Exercise description » Repeat precisely the span of lines below that opens with the line containing "하나를 더 추가했습니다." and closes with the line containing "내용을 상수에 넣어주었습니다.", both included.
====== Supplied records
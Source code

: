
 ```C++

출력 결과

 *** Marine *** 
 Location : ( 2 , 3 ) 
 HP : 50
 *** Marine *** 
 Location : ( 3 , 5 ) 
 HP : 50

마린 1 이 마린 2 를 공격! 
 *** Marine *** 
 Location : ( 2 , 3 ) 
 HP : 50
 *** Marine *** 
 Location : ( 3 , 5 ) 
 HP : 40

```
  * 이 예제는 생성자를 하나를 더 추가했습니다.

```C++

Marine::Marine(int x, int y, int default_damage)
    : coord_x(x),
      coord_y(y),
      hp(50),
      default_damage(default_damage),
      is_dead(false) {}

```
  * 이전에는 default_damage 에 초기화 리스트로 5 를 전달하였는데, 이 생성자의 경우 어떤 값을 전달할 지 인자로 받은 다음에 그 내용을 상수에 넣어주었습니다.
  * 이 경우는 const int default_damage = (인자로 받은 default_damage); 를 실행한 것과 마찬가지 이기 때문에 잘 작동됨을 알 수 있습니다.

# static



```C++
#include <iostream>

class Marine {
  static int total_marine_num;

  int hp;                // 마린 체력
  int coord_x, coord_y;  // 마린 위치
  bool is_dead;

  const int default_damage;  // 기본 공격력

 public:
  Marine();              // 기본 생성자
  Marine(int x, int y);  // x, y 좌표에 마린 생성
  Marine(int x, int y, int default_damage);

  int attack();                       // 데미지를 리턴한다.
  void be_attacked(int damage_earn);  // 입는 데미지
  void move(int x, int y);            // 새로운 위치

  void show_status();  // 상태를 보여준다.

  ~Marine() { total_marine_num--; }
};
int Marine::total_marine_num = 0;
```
============
Problem solution »
  * 이 예제는 생성자를 하나를 더 추가했습니다.

```C++

Marine::Marine(int x, int y, int default_damage)
    : coord_x(x),
      coord_y(y),
      hp(50),
      default_damage(default_damage),
      is_dead(false) {}

```
  * 이전에는 default_damage 에 초기화 리스트로 5 를 전달하였는데, 이 생성자의 경우 어떤 값을 전달할 지 인자로 받은 다음에 그 내용을 상수에 넣어주었습니다.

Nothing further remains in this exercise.